Which gives the full text:

Mandatur G. filius Pet justiciar quod pro centum et xx marcas. quas Robert Bardulf recognoscit se debere Hugh de Neville pro Hugh Bardulf qui prendicus dene debitio Henry de Cornhille uscus filiam et heredem prendicus Hug het in uxu, liberari faciat eide Hugh Manerium de Karleton supra mare cum castro et cum pertiner suis hender quorusque inus perceperit predicum debitur. Mandatur ; & qe capiat ad opus doni Rex. Medietaten illius debiti.

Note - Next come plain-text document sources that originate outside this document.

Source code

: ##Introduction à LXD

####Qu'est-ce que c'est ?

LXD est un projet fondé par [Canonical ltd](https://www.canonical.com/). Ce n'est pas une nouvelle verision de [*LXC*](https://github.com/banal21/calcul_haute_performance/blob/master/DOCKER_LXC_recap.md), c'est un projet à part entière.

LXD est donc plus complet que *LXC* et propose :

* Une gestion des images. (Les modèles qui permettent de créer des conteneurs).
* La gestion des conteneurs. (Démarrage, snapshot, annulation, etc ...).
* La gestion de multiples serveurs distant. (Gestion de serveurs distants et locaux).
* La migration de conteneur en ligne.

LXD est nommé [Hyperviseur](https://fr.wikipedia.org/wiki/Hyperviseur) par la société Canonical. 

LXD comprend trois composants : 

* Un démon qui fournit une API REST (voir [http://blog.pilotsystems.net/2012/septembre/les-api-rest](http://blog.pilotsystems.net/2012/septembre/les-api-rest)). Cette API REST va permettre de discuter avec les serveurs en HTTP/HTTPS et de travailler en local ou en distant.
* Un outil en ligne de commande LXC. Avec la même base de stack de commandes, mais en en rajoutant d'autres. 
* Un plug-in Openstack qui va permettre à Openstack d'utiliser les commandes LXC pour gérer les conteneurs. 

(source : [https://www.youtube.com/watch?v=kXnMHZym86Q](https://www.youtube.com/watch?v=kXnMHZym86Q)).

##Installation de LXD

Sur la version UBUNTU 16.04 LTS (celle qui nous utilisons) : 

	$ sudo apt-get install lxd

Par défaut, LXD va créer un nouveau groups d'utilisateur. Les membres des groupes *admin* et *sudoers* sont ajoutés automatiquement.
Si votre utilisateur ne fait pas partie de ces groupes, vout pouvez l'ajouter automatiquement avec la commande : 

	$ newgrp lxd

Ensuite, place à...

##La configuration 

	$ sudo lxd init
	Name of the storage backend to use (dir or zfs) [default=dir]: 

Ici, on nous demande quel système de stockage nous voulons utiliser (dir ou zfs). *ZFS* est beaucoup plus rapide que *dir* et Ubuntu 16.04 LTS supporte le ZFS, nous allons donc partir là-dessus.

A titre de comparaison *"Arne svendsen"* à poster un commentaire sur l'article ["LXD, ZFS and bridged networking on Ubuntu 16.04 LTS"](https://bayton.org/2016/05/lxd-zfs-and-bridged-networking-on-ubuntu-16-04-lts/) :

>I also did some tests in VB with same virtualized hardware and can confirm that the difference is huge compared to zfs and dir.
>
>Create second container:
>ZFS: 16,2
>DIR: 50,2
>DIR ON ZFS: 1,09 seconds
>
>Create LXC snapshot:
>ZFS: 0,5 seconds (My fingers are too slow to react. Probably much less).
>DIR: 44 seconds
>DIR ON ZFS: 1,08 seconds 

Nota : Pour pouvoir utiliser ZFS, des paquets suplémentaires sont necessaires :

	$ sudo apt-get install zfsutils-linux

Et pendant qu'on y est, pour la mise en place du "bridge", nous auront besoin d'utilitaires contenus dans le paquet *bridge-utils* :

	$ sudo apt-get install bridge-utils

I then process the text through Google Translate to get the straight translation before rewriting it to read as logically as possible to a modern reader:


It is ordered that the Justiciar G. the son of Pet, collects one hundred and twenty marks, which Robert Bardulf acknowledges that he owes on behalf of Hugh Bardulf to Hugh de Neville, who is a bailiff for the debt of Henry de Cornhill since he is married to his (Henry de Cornhill’s) daughter and heir, let him deliver the manor and castle of Carlton on sea with all its belongings. It is commanded that whoever receives the aforesaid goods shall gift the King half for his work.

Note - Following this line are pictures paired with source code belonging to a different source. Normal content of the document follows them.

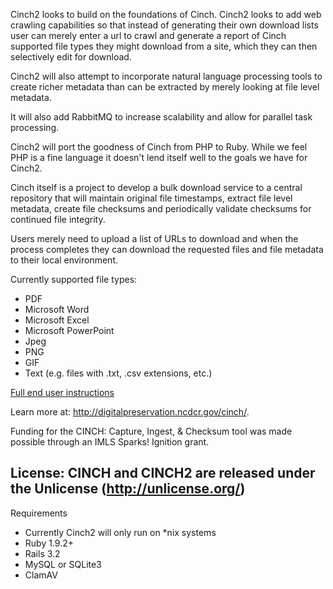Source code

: Cinch2 looks to build on the foundations of Cinch.  Cinch2 looks to add web crawling capabilities so that instead of generating their own download lists
user can merely enter a url to crawl and generate a report of Cinch supported file types they might download from a site, which they can then selectively edit for download.

Cinch2 will also attempt to incorporate natural language processing tools to create richer metadata than can be extracted by merely looking at file level metadata.

It will also add RabbitMQ to increase scalability and allow for parallel task processing.

Cinch2 will port the goodness of Cinch from PHP to Ruby.  While we feel PHP is a fine language it doesn't lend itself well to the goals we have for Cinch2.

Cinch itself is a project to develop a bulk download service to a central repository 
that will maintain original file timestamps, extract file level metadata, 
create file checksums and periodically validate checksums for continued file integrity. 

Users merely need to upload a list of URLs to download and 
when the process completes they can download the requested files and file metadata 
to their local environment.

Currently supported file types:
 
 * PDF
 * Microsoft Word
 * Microsoft Excel
 * Microsoft PowerPoint
 * Jpeg
 * PNG
 * GIF
 * Text (e.g. files with .txt, .csv extensions, etc.)

<a href="http://cinch.nclive.org/Cinch/CINCHdocumentation.pdf">Full end user instructions</a>

Learn more at: http://digitalpreservation.ncdcr.gov/cinch/.

Funding for the CINCH: Capture, Ingest, & Checksum tool was made possible through 
an IMLS Sparks! Ignition grant.

License:  CINCH and CINCH2 are released under the Unlicense (http://unlicense.org/)
-------------------------
Requirements

* Currently Cinch2 will only run on *nix systems
* Ruby 1.9.2+
* Rails 3.2
* MySQL or SQLite3
* ClamAV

This is a reasonable translation. There are some bits that I am unsure of, particularly the first parts. I do not know who G son of Pet is, and it seems to refer to him as a justiciar. This may be wrong. I wondered if the first part, "Mandatur ; G." is a shorthand version of a well-used introduction.


The content of the order is very interesting. In essence, Hugh Bardulf, who died c 1203, owed money to Henry de Cornhill, who had died in 1193 with significant debts. Hugh Bardulf’s debt was to be honoured by his son Robert Bardulf and paid to Hugh de Neville, who had married Joan de Cornhill, Henry’s daughter and heir. The manor and castle of Carlton on sea, along with all its possessions, were to be handed over in settlement.


This fact is not reported in any other description of Castle Carlton I have found. The accepted reason for it leaving the ownership of the Bardulf family is that it was diluted through inheritance and eventually passed out of the family through marriage in the late 13th century. This order of John seems to suggest that it left the Bardulf family much earlier, at the beginning of the 13th century. It may have switched back at some point in the future, or the order may not have been executed. But I find that unlikely.


King John has been accused of levying heavy taxation and making unreasonable demands. This order seems to support that because he demands half of the debt payment to pay for his work in resolving the matter. The value of the debt is defined as 120 marks, and the manor, castles, and possessions are valued as sufficient to cover the debt. By doing this, the King can ‘tax’ the transaction at half of 120 marks instead of having to own half a castle, etc, which would be a liability, not a benefit.


Such a level of taxation by the King is not unusual. The Rotuli de oblatis et finibus is a collection of all the recorded transactions of King John, and the author, Thomas Duffus Hardy, explains the extent of income generation.


“By the entries of the Fine Rolls, it appears that a great source of wealth to the crown arose out of receipt of Fines or Oblations and must have constituted a considerable branch of the royal revenue, for no one solicited a favour of the King without a present. The sovereign’s grace and goodwill were easily purchased, and his interference could be obtained even in case of conjugal infidelity or of matrimonial rights. Money was extorted from the subject to replenish the royal coffers on the most trivial pretences, and these records afford a painful but curious account of fines offered and amerciaments imposed in a variety of ways almost innumerable.”


The Dragon Slayer

In her book Folklore of Lincolnshire, Susanna O'Neill collates the information and retells the story of Hugh Bardolph, the dragon slayer.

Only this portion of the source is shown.